# Problem
Can you quote the records below in full, word for word?

#### Data for this task

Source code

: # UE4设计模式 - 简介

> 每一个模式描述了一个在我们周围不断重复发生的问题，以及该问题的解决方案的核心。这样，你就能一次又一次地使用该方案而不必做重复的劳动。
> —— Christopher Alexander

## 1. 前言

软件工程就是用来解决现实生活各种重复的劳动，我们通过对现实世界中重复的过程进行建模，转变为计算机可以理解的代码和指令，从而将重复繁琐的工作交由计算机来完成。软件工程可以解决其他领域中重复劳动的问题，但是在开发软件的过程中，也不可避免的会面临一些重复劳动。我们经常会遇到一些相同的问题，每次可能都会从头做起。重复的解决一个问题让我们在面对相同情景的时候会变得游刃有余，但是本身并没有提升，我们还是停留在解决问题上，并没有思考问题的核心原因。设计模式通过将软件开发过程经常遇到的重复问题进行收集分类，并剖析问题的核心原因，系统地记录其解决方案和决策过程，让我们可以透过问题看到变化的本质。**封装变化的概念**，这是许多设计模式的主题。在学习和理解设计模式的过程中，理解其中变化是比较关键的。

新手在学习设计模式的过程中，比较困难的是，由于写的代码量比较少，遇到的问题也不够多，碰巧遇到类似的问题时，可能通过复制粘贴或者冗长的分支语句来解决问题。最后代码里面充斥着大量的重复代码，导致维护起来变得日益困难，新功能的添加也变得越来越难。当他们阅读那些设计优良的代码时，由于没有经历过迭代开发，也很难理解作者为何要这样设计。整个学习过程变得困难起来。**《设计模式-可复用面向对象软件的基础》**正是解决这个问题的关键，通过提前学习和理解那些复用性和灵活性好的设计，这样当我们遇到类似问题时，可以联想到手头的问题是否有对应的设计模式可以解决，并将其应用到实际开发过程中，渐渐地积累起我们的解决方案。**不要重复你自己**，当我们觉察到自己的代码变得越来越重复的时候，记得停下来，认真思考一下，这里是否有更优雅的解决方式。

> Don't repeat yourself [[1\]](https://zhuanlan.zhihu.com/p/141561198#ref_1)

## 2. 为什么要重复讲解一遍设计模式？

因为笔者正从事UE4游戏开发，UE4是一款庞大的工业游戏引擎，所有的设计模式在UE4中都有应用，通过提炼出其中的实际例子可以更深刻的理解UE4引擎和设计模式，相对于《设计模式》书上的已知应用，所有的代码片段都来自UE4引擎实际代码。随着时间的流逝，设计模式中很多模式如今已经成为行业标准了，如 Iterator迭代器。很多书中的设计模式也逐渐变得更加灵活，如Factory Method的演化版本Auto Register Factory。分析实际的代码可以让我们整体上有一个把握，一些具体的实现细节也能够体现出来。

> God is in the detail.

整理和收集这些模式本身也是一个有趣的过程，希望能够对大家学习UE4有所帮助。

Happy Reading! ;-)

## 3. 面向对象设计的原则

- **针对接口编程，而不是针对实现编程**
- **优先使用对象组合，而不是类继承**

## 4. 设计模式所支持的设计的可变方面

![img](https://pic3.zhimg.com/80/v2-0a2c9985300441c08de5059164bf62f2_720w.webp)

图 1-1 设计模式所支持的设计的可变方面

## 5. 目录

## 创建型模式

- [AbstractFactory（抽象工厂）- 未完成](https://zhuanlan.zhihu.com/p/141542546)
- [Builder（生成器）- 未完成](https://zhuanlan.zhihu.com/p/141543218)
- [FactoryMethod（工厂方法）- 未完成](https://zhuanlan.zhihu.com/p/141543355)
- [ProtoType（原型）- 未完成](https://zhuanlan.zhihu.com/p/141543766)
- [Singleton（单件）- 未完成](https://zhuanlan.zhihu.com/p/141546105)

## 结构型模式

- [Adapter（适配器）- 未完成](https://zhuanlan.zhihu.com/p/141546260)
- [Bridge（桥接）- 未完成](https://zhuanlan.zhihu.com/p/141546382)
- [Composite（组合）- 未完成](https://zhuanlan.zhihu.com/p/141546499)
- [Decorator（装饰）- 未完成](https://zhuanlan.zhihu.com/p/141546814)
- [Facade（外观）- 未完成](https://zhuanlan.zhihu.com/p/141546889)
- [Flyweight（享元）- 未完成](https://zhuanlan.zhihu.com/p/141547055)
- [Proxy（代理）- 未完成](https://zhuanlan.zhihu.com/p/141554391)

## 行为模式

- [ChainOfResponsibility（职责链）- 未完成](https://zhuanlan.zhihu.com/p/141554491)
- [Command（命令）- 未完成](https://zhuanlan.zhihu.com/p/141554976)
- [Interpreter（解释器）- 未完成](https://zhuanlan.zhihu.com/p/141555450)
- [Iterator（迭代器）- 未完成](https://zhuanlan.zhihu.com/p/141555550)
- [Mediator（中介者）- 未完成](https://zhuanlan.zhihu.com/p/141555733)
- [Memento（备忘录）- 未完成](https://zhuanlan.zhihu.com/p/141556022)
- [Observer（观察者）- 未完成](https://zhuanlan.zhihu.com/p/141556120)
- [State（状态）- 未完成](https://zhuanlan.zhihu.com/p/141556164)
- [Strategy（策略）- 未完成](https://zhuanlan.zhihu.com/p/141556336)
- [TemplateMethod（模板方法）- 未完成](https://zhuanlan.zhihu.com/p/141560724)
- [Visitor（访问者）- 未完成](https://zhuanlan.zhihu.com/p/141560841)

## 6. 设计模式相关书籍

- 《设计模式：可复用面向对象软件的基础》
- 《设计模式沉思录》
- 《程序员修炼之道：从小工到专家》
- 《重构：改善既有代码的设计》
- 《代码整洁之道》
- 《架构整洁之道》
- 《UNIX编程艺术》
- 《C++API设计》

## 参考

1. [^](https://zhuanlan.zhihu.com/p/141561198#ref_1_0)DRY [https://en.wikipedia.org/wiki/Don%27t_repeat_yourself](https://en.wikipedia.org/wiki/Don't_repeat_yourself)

########

# Solution for this task
Source code

: # UE4设计模式 - 简介

> 每一个模式描述了一个在我们周围不断重复发生的问题，以及该问题的解决方案的核心。这样，你就能一次又一次地使用该方案而不必做重复的劳动。
> —— Christopher Alexander

## 1. 前言

软件工程就是用来解决现实生活各种重复的劳动，我们通过对现实世界中重复的过程进行建模，转变为计算机可以理解的代码和指令，从而将重复繁琐的工作交由计算机来完成。软件工程可以解决其他领域中重复劳动的问题，但是在开发软件的过程中，也不可避免的会面临一些重复劳动。我们经常会遇到一些相同的问题，每次可能都会从头做起。重复的解决一个问题让我们在面对相同情景的时候会变得游刃有余，但是本身并没有提升，我们还是停留在解决问题上，并没有思考问题的核心原因。设计模式通过将软件开发过程经常遇到的重复问题进行收集分类，并剖析问题的核心原因，系统地记录其解决方案和决策过程，让我们可以透过问题看到变化的本质。**封装变化的概念**，这是许多设计模式的主题。在学习和理解设计模式的过程中，理解其中变化是比较关键的。

新手在学习设计模式的过程中，比较困难的是，由于写的代码量比较少，遇到的问题也不够多，碰巧遇到类似的问题时，可能通过复制粘贴或者冗长的分支语句来解决问题。最后代码里面充斥着大量的重复代码，导致维护起来变得日益困难，新功能的添加也变得越来越难。当他们阅读那些设计优良的代码时，由于没有经历过迭代开发，也很难理解作者为何要这样设计。整个学习过程变得困难起来。**《设计模式-可复用面向对象软件的基础》**正是解决这个问题的关键，通过提前学习和理解那些复用性和灵活性好的设计，这样当我们遇到类似问题时，可以联想到手头的问题是否有对应的设计模式可以解决，并将其应用到实际开发过程中，渐渐地积累起我们的解决方案。**不要重复你自己**，当我们觉察到自己的代码变得越来越重复的时候，记得停下来，认真思考一下，这里是否有更优雅的解决方式。

> Don't repeat yourself [[1\]](https://zhuanlan.zhihu.com/p/141561198#ref_1)

## 2. 为什么要重复讲解一遍设计模式？

因为笔者正从事UE4游戏开发，UE4是一款庞大的工业游戏引擎，所有的设计模式在UE4中都有应用，通过提炼出其中的实际例子可以更深刻的理解UE4引擎和设计模式，相对于《设计模式》书上的已知应用，所有的代码片段都来自UE4引擎实际代码。随着时间的流逝，设计模式中很多模式如今已经成为行业标准了，如 Iterator迭代器。很多书中的设计模式也逐渐变得更加灵活，如Factory Method的演化版本Auto Register Factory。分析实际的代码可以让我们整体上有一个把握，一些具体的实现细节也能够体现出来。

> God is in the detail.

整理和收集这些模式本身也是一个有趣的过程，希望能够对大家学习UE4有所帮助。

Happy Reading! ;-)

## 3. 面向对象设计的原则

- **针对接口编程，而不是针对实现编程**
- **优先使用对象组合，而不是类继承**

## 4. 设计模式所支持的设计的可变方面

![img](https://pic3.zhimg.com/80/v2-0a2c9985300441c08de5059164bf62f2_720w.webp)

图 1-1 设计模式所支持的设计的可变方面

## 5. 目录

## 创建型模式

- [AbstractFactory（抽象工厂）- 未完成](https://zhuanlan.zhihu.com/p/141542546)
- [Builder（生成器）- 未完成](https://zhuanlan.zhihu.com/p/141543218)
- [FactoryMethod（工厂方法）- 未完成](https://zhuanlan.zhihu.com/p/141543355)
- [ProtoType（原型）- 未完成](https://zhuanlan.zhihu.com/p/141543766)
- [Singleton（单件）- 未完成](https://zhuanlan.zhihu.com/p/141546105)

## 结构型模式

- [Adapter（适配器）- 未完成](https://zhuanlan.zhihu.com/p/141546260)
- [Bridge（桥接）- 未完成](https://zhuanlan.zhihu.com/p/141546382)
- [Composite（组合）- 未完成](https://zhuanlan.zhihu.com/p/141546499)
- [Decorator（装饰）- 未完成](https://zhuanlan.zhihu.com/p/141546814)
- [Facade（外观）- 未完成](https://zhuanlan.zhihu.com/p/141546889)
- [Flyweight（享元）- 未完成](https://zhuanlan.zhihu.com/p/141547055)
- [Proxy（代理）- 未完成](https://zhuanlan.zhihu.com/p/141554391)

## 行为模式

- [ChainOfResponsibility（职责链）- 未完成](https://zhuanlan.zhihu.com/p/141554491)
- [Command（命令）- 未完成](https://zhuanlan.zhihu.com/p/141554976)
- [Interpreter（解释器）- 未完成](https://zhuanlan.zhihu.com/p/141555450)
- [Iterator（迭代器）- 未完成](https://zhuanlan.zhihu.com/p/141555550)
- [Mediator（中介者）- 未完成](https://zhuanlan.zhihu.com/p/141555733)
- [Memento（备忘录）- 未完成](https://zhuanlan.zhihu.com/p/141556022)
- [Observer（观察者）- 未完成](https://zhuanlan.zhihu.com/p/141556120)
- [State（状态）- 未完成](https://zhuanlan.zhihu.com/p/141556164)
- [Strategy（策略）- 未完成](https://zhuanlan.zhihu.com/p/141556336)
- [TemplateMethod（模板方法）- 未完成](https://zhuanlan.zhihu.com/p/141560724)
- [Visitor（访问者）- 未完成](https://zhuanlan.zhihu.com/p/141560841)

## 6. 设计模式相关书籍

- 《设计模式：可复用面向对象软件的基础》
- 《设计模式沉思录》
- 《程序员修炼之道：从小工到专家》
- 《重构：改善既有代码的设计》
- 《代码整洁之道》
- 《架构整洁之道》
- 《UNIX编程艺术》
- 《C++API设计》

## 参考

1. [^](https://zhuanlan.zhihu.com/p/141561198#ref_1_0)DRY [https://en.wikipedia.org/wiki/Don%27t_repeat_yourself](https://en.wikipedia.org/wiki/Don't_repeat_yourself)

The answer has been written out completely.